Route: Gearhart Mountain (OR)

Submitted by Aria Zoner on Wed, 10/14/2020 - 02:54pm
Oregon, US
11.5 mi
Vertical Gain
2,772 ft

Gearhart Mountain Wilderness was one of the original areas included in the Wilderness Act of 1964. This route passes on or near domes, hoodoos, cliffs and other interesting rock formations for which this area has long been known for. Summiting this wilderness highpoint quickly demands an ability to avoid being distracted by intense natural beauty, sure footing to avoid slipping or tripping, and an appreciation for reaching remote places.

The Destination:

Gearhart Mountain is more than just a geological wonder, it's the most prominent point in Lake County, Oregon, the 10th-most prominent point in Oregon, and the 67th highest peak in the state as well.
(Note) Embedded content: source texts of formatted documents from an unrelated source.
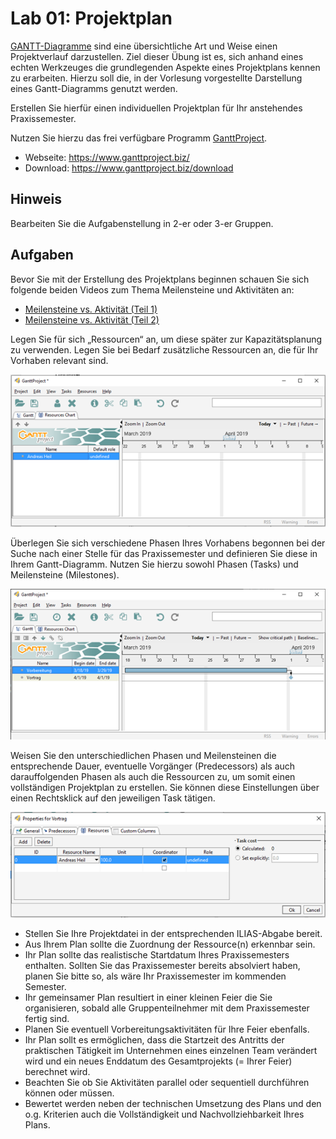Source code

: # Lab 01: Projektplan

[GANTT-Diagramme](https://en.wikipedia.org/wiki/Gantt_chart) sind eine übersichtliche Art und Weise einen Projektverlauf darzustellen. Ziel dieser Übung ist es, sich anhand eines echten Werkzeuges die grundlegenden Aspekte eines Projektplans kennen zu erarbeiten. Hierzu soll die, in der Vorlesung vorgestellte Darstellung eines Gantt-Diagramms genutzt werden.

Erstellen Sie hierfür einen individuellen Projektplan für Ihr anstehendes Praxissemester.

Nutzen Sie hierzu das frei verfügbare Programm [GanttProject](https://www.ganttproject.biz/).

* Webseite: https://www.ganttproject.biz/
* Download: https://www.ganttproject.biz/download 

## Hinweis

Bearbeiten Sie die Aufgabenstellung in 2-er oder 3-er Gruppen.

## Aufgaben

Bevor Sie mit der Erstellung des Projektplans beginnen schauen Sie sich folgende beiden Videos zum Thema Meilensteine und Aktivitäten an: 

* [Meilensteine vs. Aktivität (Teil 1)](https://www.youtube.com/watch?v=ZXtaQN0NZZo)
* [Meilensteine vs. Aktivität (Teil 2)](https://www.youtube.com/watch?v=BrwrA7hp9BU)

Legen Sie für sich „Ressourcen“ an, um diese später zur Kapazitätsplanung zu verwenden. Legen Sie bei Bedarf zusätzliche Ressourcen an, die für Ihr Vorhaben relevant sind.

![](img/resources_chart.png)

Überlegen Sie sich verschiedene Phasen Ihres Vorhabens begonnen bei der Suche nach einer Stelle für das Praxissemester und definieren Sie diese in Ihrem Gantt-Diagramm. Nutzen Sie hierzu sowohl Phasen (Tasks) und Meilensteine (Milestones).

![](img/gantt.png)

Weisen Sie den unterschiedlichen Phasen und Meilensteinen die entsprechende Dauer, eventuelle
Vorgänger (Predecessors) als auch darauffolgenden Phasen als auch die Ressourcen zu, um somit einen vollständigen Projektplan zu erstellen. Sie können diese Einstellungen über einen Rechtsklick auf den jeweiligen Task tätigen.

![](img/properties.png)

* Stellen Sie Ihre Projektdatei in der entsprechenden ILIAS-Abgabe bereit. 
* Aus Ihrem Plan sollte die Zuordnung der Ressource(n) erkennbar sein. 
* Ihr Plan sollte das realistische Startdatum Ihres Praxissemesters enthalten. Sollten Sie das Praxissemester bereits absolviert haben, planen Sie bitte so, als wäre Ihr Praxissemester im kommenden Semester. 
* Ihr gemeinsamer Plan resultiert in einer kleinen Feier die Sie organisieren, sobald alle Gruppenteilnehmer mit dem Praxissemester fertig sind. 
* Planen Sie eventuell Vorbereitungsaktivitäten für Ihre Feier ebenfalls. 
* Ihr Plan sollt es ermöglichen, dass die Startzeit des Antritts der praktischen Tätigkeit im Unternehmen eines einzelnen Team verändert wird und ein neues Enddatum des Gesamtprojekts (= Ihrer Feier) berechnet wird. 
* Beachten Sie ob Sie Aktivitäten parallel oder sequentiell durchführen können oder müssen. 
* Bewertet werden neben der technischen Umsetzung des Plans und den o.g. Kriterien auch die Vollständigkeit und Nachvollziehbarkeit Ihres Plans. 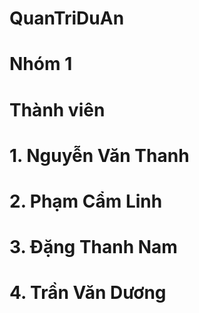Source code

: # QuanTriDuAn
# Nhóm 1
# Thành viên
# 1. Nguyễn Văn Thanh
# 2. Phạm Cẩm Linh
# 3. Đặng Thanh Nam
# 4. Trần Văn Dương
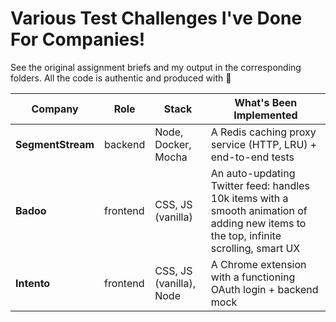 # Various Test Challenges I've Done For Companies!

See the original assignment briefs and my output in the corresponding folders. All the code is authentic and produced with 💜

| Company           | Role     | Stack               | What's Been Implemented                                                                                                               |
|-------------------|----------|---------------------|---------------------------------------------------------------------------------------------------------------------------------------|
| **SegmentStream** | backend  | Node, Docker, Mocha | A Redis caching proxy service (HTTP, LRU) + end-to-end tests                                                                          |
| **Badoo**         | frontend | CSS, JS (vanilla)        | An auto-updating Twitter feed: handles 10k items with a smooth animation of adding new items to the top, infinite scrolling, smart UX |
| **Intento**       | frontend | CSS, JS (vanilla), Node  | A Chrome extension with a functioning OAuth login + backend mock                                                                      |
The standard approach for Gearhart Mountain is from the east, beginning from Gearhart Trailhead, located 0.2 miles north of Corral Creek Campground.  Follow Gearhart Mountain Trail. In 0.7 miles, pass through the Palisade Rocks. Travel beneath The Dome then at mile 4.7, reach a prominent saddle (at ~7,925ft). From the saddle, it's 1.5 miles cross-country to the summit. During this section, cliffs and hoodoos are encountered that must be negotiated. Expect to see lots of big game wildlife as well, including elk, wolves, and black bears.
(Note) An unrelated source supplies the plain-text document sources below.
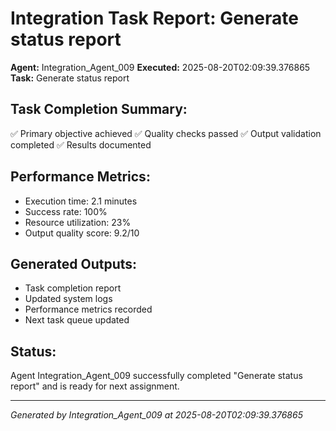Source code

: # Integration Task Report: Generate status report

**Agent:** Integration_Agent_009
**Executed:** 2025-08-20T02:09:39.376865
**Task:** Generate status report

## Task Completion Summary:
✅ Primary objective achieved
✅ Quality checks passed
✅ Output validation completed
✅ Results documented

## Performance Metrics:
- Execution time: 2.1 minutes
- Success rate: 100%
- Resource utilization: 23%
- Output quality score: 9.2/10

## Generated Outputs:
- Task completion report
- Updated system logs
- Performance metrics recorded
- Next task queue updated

## Status:
Agent Integration_Agent_009 successfully completed "Generate status report" and is ready for next assignment.

---
*Generated by Integration_Agent_009 at 2025-08-20T02:09:39.376865*

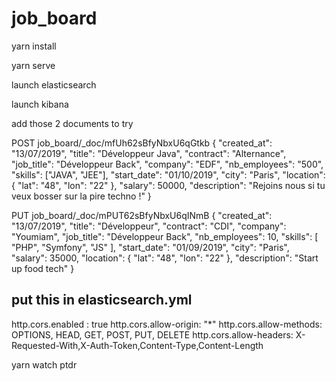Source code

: # job_board

yarn install 

yarn serve

launch elasticsearch

launch kibana

add those 2 documents to try

POST job_board/_doc/mfUh62sBfyNbxU6qGtkb
{
	"created_at": "13/07/2019",
	"title": "Développeur Java",
	"contract": "Alternance",
	"job_title": "Développeur Back", 
	"company": "EDF",
	"nb_employees": "500",
	"skills": ["JAVA", "JEE"],
	"start_date": "01/10/2019",
	"city": "Paris",
	"location": {
		"lat": "48",
		"lon": "22" 
	},
	"salary": 50000,
	"description": "Rejoins nous si tu veux bosser sur la pire techno !"
}


PUT job_board/_doc/mPUT62sBfyNbxU6qINmB
{
  "created_at": "13/07/2019",
  "title": "Développeur",
  "contract": "CDI",
  "company": "Youmiam",
  "job_title": "Développeur Back",
  "nb_employees": 10,
  "skills": [
    "PHP",
    "Symfony",
    "JS"
  ],
  "start_date": "01/09/2019",
  "city": "Paris",
  "salary": 35000,
  "location": {
    "lat": "48",
    "lon": "22"
  },
  "description": "Start up food tech"
}

## put this in elasticsearch.yml
http.cors.enabled : true
http.cors.allow-origin: "*"
http.cors.allow-methods: OPTIONS, HEAD, GET, POST, PUT, DELETE
http.cors.allow-headers: X-Requested-With,X-Auth-Token,Content-Type,Content-Length

yarn watch ptdr
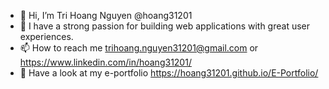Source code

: - 👋 Hi, I’m Tri Hoang Nguyen @hoang31201
- 👀 I have a strong passion for building web applications with great user experiences.
- 📫 How to reach me trihoang.nguyen31201@gmail.com or https://www.linkedin.com/in/hoang31201/
- 🔗 Have a look at my e-portfolio https://hoang31201.github.io/E-Portfolio/

<!---
hoang31201/hoang31201 is a ✨ special ✨ repository because its `README.md` (this file) appears on your GitHub profile.
You can click the Preview link to take a look at your changes.
--->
This route travels from Gearhart Mountain Trailhead to the summit of Gearhart Mountain, and back.

GPS Track


User Picture
Profile picture for user Aria Zoner

While preparing to attempt this route, I learned that OR 28 had been shot and killed. This was a female wolf roaming just north of Gearhart Mountain. Before her passing, she had successfully given birth to a litter of pups, which are still presumed to be alive and on the loose. In 2019, her killer was caught but avoided jailtime. "Dick will spend a year in supervised release, pay the Oregon Department of Fish and Wildlife $2,500 in restitution, not hunt any wildlife for a year and perform 100 hours of community service." While wolf sightings are extremely rare, in areas where they're known to be, they should still be expected. Solution? Carry PPE: Mace, a bear bell, a much slower friend in case you get chased. JK! At the end of the day, this is their landscape and habitat. Please travel thru it respectfully and follow existing routes and trails during your visitation.